Há 300 anos, em Londres, dava-se nas páginas de
“The Daily Courant” com o anúncio de que Handel se via obrigado a publicar
“estas lições, para que o público não fosse exposto a informações incorretas, obtidas
de modo fraudulento”. Parece um tweet
de Donald Trump! Afinal, as pautas que começavam a circular na Holanda em 1720
eram fake news. Ou melhor, essas
“Pièces à un & deux Clavecins composées par Mr. Hendel”, a que certamente se
referia, eram, na realidade, edições piratas dos manuscritos que distribuía
pelos seus alunos, com sequências de acordes e pouco mais. Era seu “dever”,
defendia, “servir uma nação [a Inglaterra] que o agraciava com o mais generoso
dos patrocínios”. Afinal, aí, após uma temporada passada na residência de James
Brydges, 1º Duque de Chandos, e nem que para tal fosse necessário abrir o jogo
e pôr ornatos e um pouquinho mais de carne naqueles esqueletos, o compositor de
“Rinaldo” e futuro diretor artístico de opera
seria na Royal Academy of Music teria que zelar pela sua reputação.

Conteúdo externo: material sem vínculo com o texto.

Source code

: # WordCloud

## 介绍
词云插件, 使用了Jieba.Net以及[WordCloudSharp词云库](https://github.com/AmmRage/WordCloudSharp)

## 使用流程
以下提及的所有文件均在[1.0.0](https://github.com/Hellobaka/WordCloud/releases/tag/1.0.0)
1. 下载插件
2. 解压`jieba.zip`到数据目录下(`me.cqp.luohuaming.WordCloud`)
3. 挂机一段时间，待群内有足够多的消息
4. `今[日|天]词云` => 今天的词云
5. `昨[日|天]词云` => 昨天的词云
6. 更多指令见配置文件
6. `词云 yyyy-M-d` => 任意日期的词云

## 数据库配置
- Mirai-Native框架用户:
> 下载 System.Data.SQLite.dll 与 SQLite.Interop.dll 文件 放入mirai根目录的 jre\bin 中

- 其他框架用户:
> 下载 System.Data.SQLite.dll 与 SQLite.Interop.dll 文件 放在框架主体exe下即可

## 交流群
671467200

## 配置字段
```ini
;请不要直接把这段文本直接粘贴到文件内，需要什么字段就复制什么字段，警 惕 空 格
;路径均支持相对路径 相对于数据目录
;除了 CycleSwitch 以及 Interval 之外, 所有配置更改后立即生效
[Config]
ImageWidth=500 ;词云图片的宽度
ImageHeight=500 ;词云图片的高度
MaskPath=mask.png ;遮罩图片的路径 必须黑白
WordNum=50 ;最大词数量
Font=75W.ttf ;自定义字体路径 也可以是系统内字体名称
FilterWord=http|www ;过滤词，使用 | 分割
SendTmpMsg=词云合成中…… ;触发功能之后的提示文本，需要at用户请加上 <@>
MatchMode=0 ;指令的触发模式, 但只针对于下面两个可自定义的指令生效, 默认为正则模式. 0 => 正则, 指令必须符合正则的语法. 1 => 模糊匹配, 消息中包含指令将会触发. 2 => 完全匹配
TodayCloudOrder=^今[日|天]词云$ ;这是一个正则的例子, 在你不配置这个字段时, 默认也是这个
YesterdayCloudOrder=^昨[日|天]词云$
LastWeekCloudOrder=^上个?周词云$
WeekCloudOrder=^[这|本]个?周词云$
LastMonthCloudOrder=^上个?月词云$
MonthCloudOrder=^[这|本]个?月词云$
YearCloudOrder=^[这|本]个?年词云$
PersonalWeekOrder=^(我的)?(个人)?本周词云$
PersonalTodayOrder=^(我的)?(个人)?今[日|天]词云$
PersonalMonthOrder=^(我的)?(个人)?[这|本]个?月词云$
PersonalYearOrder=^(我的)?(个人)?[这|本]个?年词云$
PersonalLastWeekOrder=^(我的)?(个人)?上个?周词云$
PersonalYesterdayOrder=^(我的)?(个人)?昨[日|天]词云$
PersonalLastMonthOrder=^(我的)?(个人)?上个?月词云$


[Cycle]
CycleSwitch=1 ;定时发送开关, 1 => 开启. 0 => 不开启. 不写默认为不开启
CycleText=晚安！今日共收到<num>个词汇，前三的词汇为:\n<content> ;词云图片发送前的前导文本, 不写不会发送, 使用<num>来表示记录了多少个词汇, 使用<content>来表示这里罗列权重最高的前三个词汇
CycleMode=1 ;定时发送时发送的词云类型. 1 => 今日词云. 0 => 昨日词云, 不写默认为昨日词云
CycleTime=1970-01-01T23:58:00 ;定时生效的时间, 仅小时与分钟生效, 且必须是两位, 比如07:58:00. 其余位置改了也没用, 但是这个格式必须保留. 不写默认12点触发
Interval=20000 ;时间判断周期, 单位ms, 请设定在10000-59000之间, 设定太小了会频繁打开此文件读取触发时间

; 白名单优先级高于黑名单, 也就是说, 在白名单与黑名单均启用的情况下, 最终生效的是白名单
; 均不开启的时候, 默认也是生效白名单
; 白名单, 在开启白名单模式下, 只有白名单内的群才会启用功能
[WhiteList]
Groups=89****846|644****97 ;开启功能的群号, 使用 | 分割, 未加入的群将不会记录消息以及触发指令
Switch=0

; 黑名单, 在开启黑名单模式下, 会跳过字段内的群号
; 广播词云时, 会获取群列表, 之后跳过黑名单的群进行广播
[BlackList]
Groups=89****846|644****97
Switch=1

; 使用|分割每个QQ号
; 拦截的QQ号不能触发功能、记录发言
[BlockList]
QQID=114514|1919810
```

Johann Sebastian
Bach, por sinal, mostrar-se-ia agradecido: em Leipzig, meia dúzia de anos
depois, a Allemande da sua “Partita
Nº 2”, em Dó menor, citaria, nota a nota, o início da Allemande da “Suíte Nº3”, em Ré menor, de Handel. Mas, mais
agradecida, ainda, ficaria aquela gente para a qual as suas melodias funcionavam
como um feitiço e uma forma de aceder a um mundo que, mais que longínquo,
parecia, muito pelo contrário, à beira de se concretizar: o Palácio de
Buckingham, o Teatro da Rainha, Marlborough House, Hanover Square, Teatro de
Haymarket, uma nova Londres que só Handel tornaria completa e merecedora da
sensação de segurança, riqueza e privilégio que projetava e, sim, uma Londres
em que não se apagassem por completo das fachadas as marcas daquela forma de
vida caótica e desesperada, anterior à Restauração, que essa gente queria
largar mas de que não se podia dar ao luxo de esquecer. Árias com a esperança
de vida de uma borboleta – que voa até desaparecer, até se extinguir, dissolver
e se tornar ar – e Fugas – com mão esquerda e direita a comportarem-se como se
travassem uma luta há nos e este fosse o seu armistício – sucedem-se sem aviso,
independentemente de normas, de escolas, de Telemann, Couperin ou Scarlatti. Um
grito de liberdade que Hantaï honra como ninguém e que traz à memória o que
Scarlatti, precisamente, terá dito um dia, em Veneza, num baile de máscaras, ao
ouvir Handel a improvisar: “Só pode ser o famoso saxão, ou o diabo.”